Plus convaincante est la deuxième hypothèse où la jurisprudence fait jouer au titre du critère matériel la contribution au service public de la convention. En effet pour le Tribunal des conflits en l’espèce « l’agrément d’un éco-organisme chargé par les producteurs de s’acquitter pour leur compte de leur obligation légale n’investissant pas cet organisme de missions de service public, la convention n’a pas davantage pour objet de coordonner la mise en œuvre de missions de service public incombant respectivement à une personne publique et à une personne privée ».

Ainsi la convention n’a pas pour finalité d’organiser la coordination de deux services publics, ce qui en aurait fait un contrat administratif en vertu de la jurisprudence contemporaine sur le sujet (V. en ce sens, TC, 16 janvier 1995, Préfet de la région Ile-de-France, préfet de Paris et Compagnie nationale du Rhône c/ Electricité de France, n° 2946). Le Tribunal répond par la négative.
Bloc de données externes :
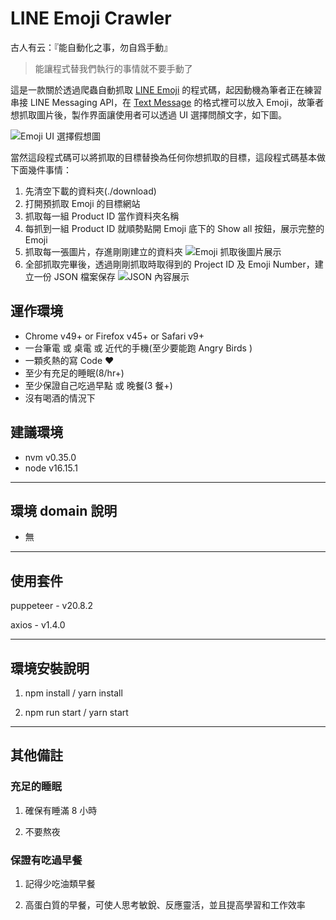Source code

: # LINE Emoji Crawler

古人有云：『能自動化之事，勿自爲手動』

> 能讓程式替我們執行的事情就不要手動了

這是一款關於透過爬蟲自動抓取 [LINE Emoji](https://developers.line.biz/en/docs/messaging-api/emoji-list/#line-emoji-definitions) 的程式碼，起因動機為筆者正在練習串接 LINE Messaging API，在 [Text Message](https://developers.line.biz/en/reference/messaging-api/#text-message) 的格式裡可以放入 Emoji，故筆者想抓取圖片後，製作界面讓使用者可以透過 UI 選擇問顏文字，如下圖。

![Emoji UI 選擇假想圖]('/emoji-demo.png')

當然這段程式碼可以將抓取的目標替換為任何你想抓取的目標，這段程式碼基本做下面幾件事情：

1. 先清空下載的資料夾(./download) 
2. 打開預抓取 Emoji 的目標網站
3. 抓取每一組 Product ID 當作資料夾名稱
4. 每抓到一組 Product ID 就順勢點開 Emoji 底下的 Show all 按鈕，展示完整的 Emoji
5. 抓取每一張圖片，存進剛剛建立的資料夾
  ![Emoji 抓取後圖片展示]('/emoji-download-demo.png')
6. 全部抓取完畢後，透過剛剛抓取時取得到的 Project ID 及 Emoji Number，建立一份 JSON 檔案保存
  ![JSON 內容展示]('/emoji-json-demo.png')
## 運作環境

- Chrome v49+ or Firefox v45+ or Safari v9+
- 一台筆電 或 桌電 或 近代的手機(至少要能跑 Angry Birds )
- 一顆炙熱的寫 Code ❤️
- 至少有充足的睡眠(8/hr+)
- 至少保證自己吃過早點 或 晚餐(3 餐+)
- 沒有喝酒的情況下

## 建議環境

- nvm v0.35.0
- node v16.15.1

---

## 環境 domain 說明

- 無

---

## 使用套件

puppeteer - v20.8.2

axios - v1.4.0

---

## 環境安裝說明

1. npm install / yarn install

2. npm run start / yarn start

---

## 其他備註

### 充足的睡眠

1. 確保有睡滿 8 小時

2. 不要熬夜

### 保證有吃過早餐

1. 記得少吃油類早餐

2. 高蛋白質的早餐，可使人思考敏銳、反應靈活，並且提高學習和工作效率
En tout état de cause et au regard des critères dégagés par la jurisprudence Association du personnel relevant des établissements pour inadaptés (CE, section, 22 février 2007, APREI, n° 264541), l’agrément  des éco-organismes ne permet pas plus aux termes de leurs conditions d’organisation de les considérer comme étant investis d’une mission de service public. Rappelons que selon la jurisprudence APREI, même en l’absence de telles prérogatives de puissances publiques, une personne privée doit également être regardée, dans le silence de la loi, comme assurant une mission de service public lorsque, eu égard à l’intérêt général de son activité, aux conditions de sa création, de son organisation ou de son fonctionnement, aux obligations qui lui sont imposées ainsi qu’aux mesures prises pour vérifier que les objectifs qui lui sont assignés sont atteints, il apparaît que l’administration a entendu lui confier une telle mission.

Enfin, l’examen des clauses de la convention ne révèle pas qu’elle aurait été placée, dans l’intérêt général, sous le régime exorbitant des contrats administratifs (TC, 13 octobre 2014, société Axa France IARD, n° 3963) : « si la convention litigieuse, conclue pour une durée indéterminée, prévoit que le syndicat mixte peut mettre fin « de plein droit » à son exécution moyennant un préavis de quatre-vingt-dix jours, alors que la société ne peut la résilier que dans des cas limitativement prévus, cette clause, compte tenu notamment des conséquences respectives de la résiliation pour les deux parties et des prérogatives importantes accordées par ailleurs à la société, ne peut être regardée comme impliquant que les relations contractuelles aient été placées dans l’intérêt général sous un régime exorbitant du droit commun ».